“But, Lizzy, you look as if you did not enjoy it. You are not going to be missish, I hope, and pretend to be affronted at an idle report. For what do we live, but to make sport for our neighbours, and laugh at them in our turn?” Mr. Bennet, Chapter 57
Elizabeth reflects upon the meaning of Lady Catherine’s visit. A letter arrives from Mr. Collins strongly warning Elizabeth not to enter into an unsanctioned engagement with Lady Catherine’s nephew. Mr. Bennet thinks it highly amusing and absurd that Mr. Darcy is interested in his daughter. Darcy returns and renews his affections. Elizabeth accepts his present assurances with gratitude and pleasure. Darcy admits his pride and Elizabeth humbled him into changing. She tells Jane who is incredulous and thinks she is joking. She tells her father and he is incredulous. The couple confess all to each other. Lizzy teases that he liked her because she was impertinent. Lady Catherine’s actions had removed any of his doubts and gave him hope. Elizabeth writes and informs Mrs. Gardiner. Happy is the day that Mrs. Bennet got rid of two of her daughters.
It was a rational scheme, to be sure! but from what the report of their engagement could originate, Elizabeth was at a loss to imagine; till she recollected that his being the intimate friend of Bingley, and her being the sister of Jane, was enough, at a time when the expectation of one wedding made everybody eager for another, to supply the idea. That Narrator, Chapter 57
Lady Catherine departs in a cloud of anger after her battle of words with Elizabeth leaving the victor wondering how she had been informed of Mr. Darcy being on the brink of proposing. Being very inquisitive, Elizabeth runs through all the options and decides it is her sister Jane leaking info to her fiancé Mr. Bingley. I think Austen is being so true to human nature through her heroine. After a big blow up, most women need to deconstruct to understand feelings and rationalize facts. Whom among us has not done the exact thing with their girlfriends? Elizabeth, being the “conceited independent” discusses it with herself like a sleuth sorting out the facts and suspects. When Mr. Collins’ letter arrives warning Mr. Bennet against his daughter entering into an engagement with Lady Catherine’s nephew, the Lucas’ are fingered. Elizabeth will not know the truth until the man himself informs her, and of course Austen supplies a nice ironic twist to it that which I will mention a bit later. Mr. Bennet’s reaction to Mr. Collins’ is classic. He finds only the amusement in it and cannot fathom any truth to the rumor. “Had they fixed on any other man, it would have been nothing; but his perfect indifference, and your pointed dislike, make it so delightfully absurd!” His reaction is just. Elizabeth has not shown or shared with her family her preference for him, only her previous dislike. Elizabeth’s reply softens his resistance to her entering into a match without love. She does love him and that is enough for her father to give his consent.
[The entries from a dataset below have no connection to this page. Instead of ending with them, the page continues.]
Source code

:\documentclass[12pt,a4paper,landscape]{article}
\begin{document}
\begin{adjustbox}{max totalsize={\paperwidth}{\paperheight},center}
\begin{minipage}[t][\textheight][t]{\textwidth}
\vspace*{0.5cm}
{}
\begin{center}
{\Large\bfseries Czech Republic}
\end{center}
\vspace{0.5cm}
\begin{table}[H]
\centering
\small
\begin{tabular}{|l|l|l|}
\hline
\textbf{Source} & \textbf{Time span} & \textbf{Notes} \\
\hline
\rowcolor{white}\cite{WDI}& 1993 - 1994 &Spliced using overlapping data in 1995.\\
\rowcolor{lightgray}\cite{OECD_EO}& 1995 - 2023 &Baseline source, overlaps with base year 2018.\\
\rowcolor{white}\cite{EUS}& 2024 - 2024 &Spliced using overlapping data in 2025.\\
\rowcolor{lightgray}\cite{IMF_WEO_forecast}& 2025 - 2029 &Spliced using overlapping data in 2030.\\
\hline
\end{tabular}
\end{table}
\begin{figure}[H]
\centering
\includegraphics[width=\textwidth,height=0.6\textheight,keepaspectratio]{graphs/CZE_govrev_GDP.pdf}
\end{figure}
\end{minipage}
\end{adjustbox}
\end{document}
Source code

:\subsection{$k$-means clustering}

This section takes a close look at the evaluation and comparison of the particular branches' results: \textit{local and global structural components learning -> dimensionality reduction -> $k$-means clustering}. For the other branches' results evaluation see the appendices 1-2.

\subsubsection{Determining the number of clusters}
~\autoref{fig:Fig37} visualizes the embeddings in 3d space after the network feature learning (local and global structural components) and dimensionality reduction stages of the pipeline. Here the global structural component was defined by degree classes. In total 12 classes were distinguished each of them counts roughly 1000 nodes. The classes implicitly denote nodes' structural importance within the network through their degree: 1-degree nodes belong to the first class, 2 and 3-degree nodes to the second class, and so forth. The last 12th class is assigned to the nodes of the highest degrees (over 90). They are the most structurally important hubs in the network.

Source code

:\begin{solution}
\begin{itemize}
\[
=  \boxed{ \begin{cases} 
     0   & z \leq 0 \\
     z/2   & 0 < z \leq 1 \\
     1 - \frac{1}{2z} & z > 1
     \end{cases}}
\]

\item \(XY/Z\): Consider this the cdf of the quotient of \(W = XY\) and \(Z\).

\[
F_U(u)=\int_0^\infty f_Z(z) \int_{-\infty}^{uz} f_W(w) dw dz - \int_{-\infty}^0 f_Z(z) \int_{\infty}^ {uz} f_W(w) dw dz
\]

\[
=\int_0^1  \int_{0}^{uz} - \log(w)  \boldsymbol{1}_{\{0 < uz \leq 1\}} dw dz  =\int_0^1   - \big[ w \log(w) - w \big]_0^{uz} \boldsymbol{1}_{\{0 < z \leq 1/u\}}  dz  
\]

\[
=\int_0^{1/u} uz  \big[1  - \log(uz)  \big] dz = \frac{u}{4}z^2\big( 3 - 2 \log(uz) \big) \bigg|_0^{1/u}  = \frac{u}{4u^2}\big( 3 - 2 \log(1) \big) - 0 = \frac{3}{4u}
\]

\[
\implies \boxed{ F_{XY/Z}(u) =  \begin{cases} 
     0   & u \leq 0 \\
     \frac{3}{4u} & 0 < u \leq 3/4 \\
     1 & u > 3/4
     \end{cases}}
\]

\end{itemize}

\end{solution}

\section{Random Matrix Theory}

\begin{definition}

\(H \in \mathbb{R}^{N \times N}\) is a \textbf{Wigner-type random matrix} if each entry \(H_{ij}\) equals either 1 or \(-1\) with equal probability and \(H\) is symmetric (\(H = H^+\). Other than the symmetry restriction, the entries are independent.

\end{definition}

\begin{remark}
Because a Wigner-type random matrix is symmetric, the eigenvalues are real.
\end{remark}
“You are too generous to trifle with me. If your feelings are still what they were last April, tell me so at once. My affections and wishes are unchanged; but one word from you will silence me on this subject for ever.” Mr. Darcy, Chapter 58
Upon his return to Hertfordshire, Darcy soon informs her of his feelings with one of Austen’s most memorable lines (for me). At this moment, both of their lives hang in the balance. We are on pins and needles even though we know the outcome. He has put himself at her mercy. Her decision will decide their fate. He has applied himself in an open and nonthreatening way. All of his pride and arrogance has subsided. What a different man this is before her. Her reaction in the face of an important life decision is quite different than the first time around and in alignment with his tone and openness.
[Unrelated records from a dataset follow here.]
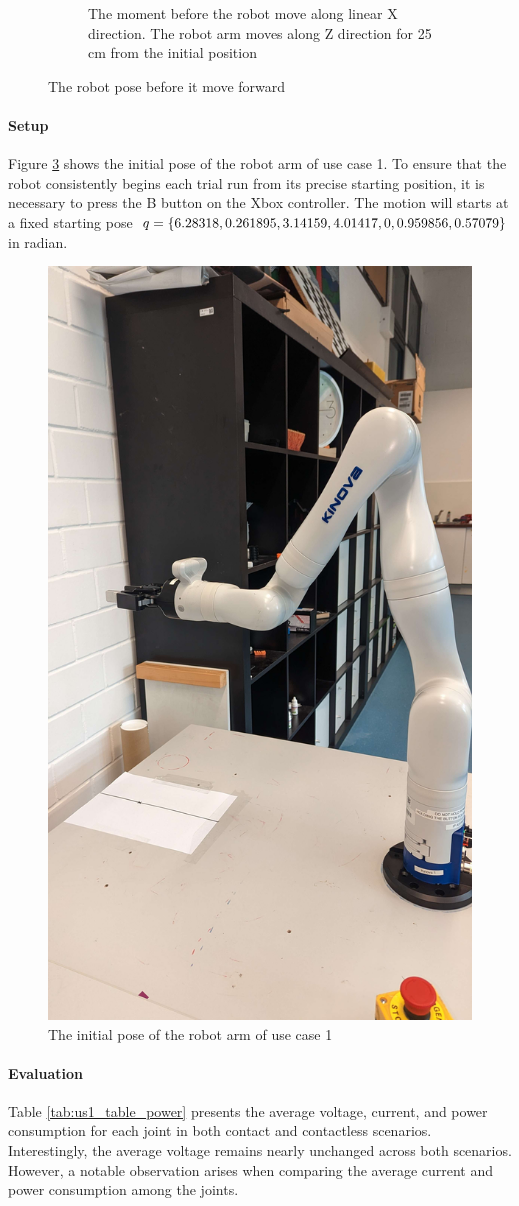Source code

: \documentclass[report.tex]{subfiles}
\begin{document}
\begin{figure}[H]
\begin{subfigure}{0.49\textwidth}
                \caption{The moment before the robot move along linear X direction. The robot arm moves along Z direction for 25 cm from the initial position}
                \label{fig:us1_nocon}
            \end{subfigure}
            \caption{The robot pose before it move forward}
        \end{figure}
    \paragraph{\large{Setup}\\}
    Figure \ref{fig:us1_init} shows the initial pose of the robot arm of use case 1. To ensure that the robot consistently begins each trial run from its precise starting position, it is necessary to press the B button on the Xbox controller. The motion will starts at a fixed starting pose $q = \{6.28318,0.261895,3.14159,4.01417,0,\\0.959856,0.57079\}$ in radian.
    \begin{figure}[H]
        \centering
        \includegraphics[width=0.4\linewidth]{images/us1_initial.jpg}
        \caption{The initial pose of the robot arm of use case 1}
        \label{fig:us1_init}
    \end{figure}
    \paragraph{\large{Evaluation}\\}
    Table \ref{tab:us1_table_power} presents the average voltage, current, and power consumption for each joint in both contact and contactless scenarios. Interestingly, the average voltage remains nearly unchanged across both scenarios. However, a notable observation arises when comparing the average current and power consumption among the joints.
\end{document}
Elizabeth, feeling all the more than common awkwardness and anxiety of his situation, now forced herself to speak; and immediately, though not very fluently, gave him to understand that her sentiments had undergone so material a change since the period to which he alluded, as to make her receive with gratitude and pleasure his present assurances. The happiness which this reply produced was such as he had probably never felt before, and he expressed himself on the occasion as sensibly and as warmly as a man violently in love can be supposed to do. The Narrator, Chapter 58
As with most life altering events, one is numb and unable to speak. “They walked on, without knowing in what direction.” Ha!
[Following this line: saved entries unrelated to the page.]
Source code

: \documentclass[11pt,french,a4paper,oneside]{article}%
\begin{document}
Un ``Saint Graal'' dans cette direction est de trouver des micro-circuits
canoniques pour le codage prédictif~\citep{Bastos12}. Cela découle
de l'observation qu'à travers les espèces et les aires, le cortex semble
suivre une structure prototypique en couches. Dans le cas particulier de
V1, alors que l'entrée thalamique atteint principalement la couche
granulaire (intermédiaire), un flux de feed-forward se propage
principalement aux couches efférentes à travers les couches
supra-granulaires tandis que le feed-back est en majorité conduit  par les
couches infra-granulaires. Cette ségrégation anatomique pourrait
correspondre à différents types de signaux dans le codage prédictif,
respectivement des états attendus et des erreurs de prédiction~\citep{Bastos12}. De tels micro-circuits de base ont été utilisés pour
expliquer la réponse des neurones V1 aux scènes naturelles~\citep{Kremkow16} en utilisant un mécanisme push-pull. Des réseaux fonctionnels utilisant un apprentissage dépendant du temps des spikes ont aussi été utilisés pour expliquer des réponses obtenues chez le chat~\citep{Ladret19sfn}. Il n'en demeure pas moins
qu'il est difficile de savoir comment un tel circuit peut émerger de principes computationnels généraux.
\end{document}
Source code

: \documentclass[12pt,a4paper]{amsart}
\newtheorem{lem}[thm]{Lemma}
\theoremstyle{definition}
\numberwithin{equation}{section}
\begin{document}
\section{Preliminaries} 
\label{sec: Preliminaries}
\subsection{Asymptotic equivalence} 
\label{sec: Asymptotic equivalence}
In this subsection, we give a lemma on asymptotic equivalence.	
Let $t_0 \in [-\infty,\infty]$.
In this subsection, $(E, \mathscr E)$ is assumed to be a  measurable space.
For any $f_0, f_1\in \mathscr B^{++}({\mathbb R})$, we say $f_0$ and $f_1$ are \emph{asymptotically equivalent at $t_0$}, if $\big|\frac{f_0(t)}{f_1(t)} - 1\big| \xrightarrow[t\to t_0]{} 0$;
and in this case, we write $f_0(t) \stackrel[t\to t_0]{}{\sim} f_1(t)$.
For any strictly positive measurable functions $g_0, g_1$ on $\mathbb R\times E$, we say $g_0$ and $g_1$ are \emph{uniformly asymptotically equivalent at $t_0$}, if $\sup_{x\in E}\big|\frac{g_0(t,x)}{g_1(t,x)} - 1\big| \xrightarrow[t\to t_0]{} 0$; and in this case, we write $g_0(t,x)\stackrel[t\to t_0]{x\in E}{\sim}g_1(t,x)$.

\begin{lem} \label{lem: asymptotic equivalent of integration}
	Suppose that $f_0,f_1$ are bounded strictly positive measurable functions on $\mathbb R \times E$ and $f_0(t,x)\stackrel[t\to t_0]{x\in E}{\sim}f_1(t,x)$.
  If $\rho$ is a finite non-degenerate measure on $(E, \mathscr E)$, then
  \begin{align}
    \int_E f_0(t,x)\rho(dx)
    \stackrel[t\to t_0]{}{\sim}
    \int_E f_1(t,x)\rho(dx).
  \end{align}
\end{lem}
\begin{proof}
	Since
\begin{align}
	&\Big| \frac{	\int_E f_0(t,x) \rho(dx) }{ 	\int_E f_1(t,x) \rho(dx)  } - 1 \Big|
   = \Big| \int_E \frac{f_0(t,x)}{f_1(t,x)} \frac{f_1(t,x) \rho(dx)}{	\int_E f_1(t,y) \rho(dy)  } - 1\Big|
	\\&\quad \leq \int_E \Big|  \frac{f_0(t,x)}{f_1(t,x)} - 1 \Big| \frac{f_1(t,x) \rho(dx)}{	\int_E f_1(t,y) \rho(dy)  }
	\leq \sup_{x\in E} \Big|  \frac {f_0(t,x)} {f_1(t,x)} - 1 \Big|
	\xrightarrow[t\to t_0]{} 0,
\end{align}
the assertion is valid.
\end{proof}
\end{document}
Done. Huzzah! Love prevails and we only have the lover’s tête à tête to tie things up neatly. They both make important confessions; Darcy more so. Elizabeth wants him to forget the past, especially the circumstances that prompted him to write the “Be not alarmed, madam” letter.
“But think no more of the letter. The feelings of the person who wrote and the person who received it are now so widely different from what they were then, that every unpleasant circumstance attending it, ought to be forgotten. You must learn some of my philosophy. Think only of the past as its remembrance gives you pleasure.” Elizabeth Bennet, Chapter 58
As if Darcy confessing his love and previous faults was not enough, Austen really pushes the contrition and absolution thing farther than we could ever expect from any man. This next line may be the reason why Mr. Darcy is the romantic icon of the ages.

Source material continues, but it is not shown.